Records from a dataset
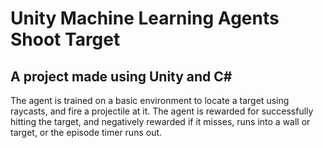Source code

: # Unity Machine Learning Agents Shoot Target
## A project made using Unity and C#

The agent is trained on a basic environment to locate a target using raycasts, and fire a projectile at it.
The agent is rewarded for successfully hitting the target, and negatively rewarded if it misses, runs into a wall or target, or the episode timer runs out.
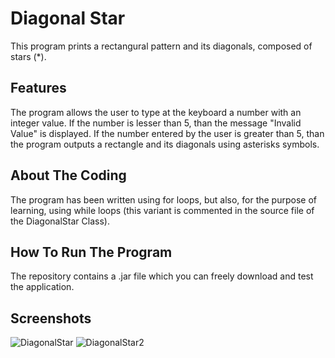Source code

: # Diagonal Star

This program prints a rectangural pattern and its diagonals, composed of stars (*).

## Features

The program allows the user to type at the keyboard a number with an integer value.
If the number is lesser than 5, than the message "Invalid Value" is displayed.
If the number entered by the user is greater than 5, than the program outputs a rectangle and its diagonals using asterisks symbols.

## About The Coding

The program has been written using for loops, but also, for the purpose of learning, using while loops (this variant is commented in the source file of the DiagonalStar Class).

## How To Run The Program

The repository contains a .jar file which you can freely download and test the application.

## Screenshots

![DiagonalStar](https://user-images.githubusercontent.com/90447306/132844657-8925301b-2ac2-4a17-a655-0e7d2039a2c6.jpg)
![DiagonalStar2](https://user-images.githubusercontent.com/90447306/132844661-c88fc0d8-440e-49bb-ab3f-25199ea05f70.jpg)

▸ Task to carry out:
Apart from the pictures, return every entry above exactly as given.

▸ Output below:
Source code

: # Unity Machine Learning Agents Shoot Target
## A project made using Unity and C#

The agent is trained on a basic environment to locate a target using raycasts, and fire a projectile at it.
The agent is rewarded for successfully hitting the target, and negatively rewarded if it misses, runs into a wall or target, or the episode timer runs out.
Source code

: # Diagonal Star

This program prints a rectangural pattern and its diagonals, composed of stars (*).

## Features

The program allows the user to type at the keyboard a number with an integer value.
If the number is lesser than 5, than the message "Invalid Value" is displayed.
If the number entered by the user is greater than 5, than the program outputs a rectangle and its diagonals using asterisks symbols.

## About The Coding

The program has been written using for loops, but also, for the purpose of learning, using while loops (this variant is commented in the source file of the DiagonalStar Class).

## How To Run The Program

The repository contains a .jar file which you can freely download and test the application.

## Screenshots

![DiagonalStar](https://user-images.githubusercontent.com/90447306/132844657-8925301b-2ac2-4a17-a655-0e7d2039a2c6.jpg)
![DiagonalStar2](https://user-images.githubusercontent.com/90447306/132844661-c88fc0d8-440e-49bb-ab3f-25199ea05f70.jpg)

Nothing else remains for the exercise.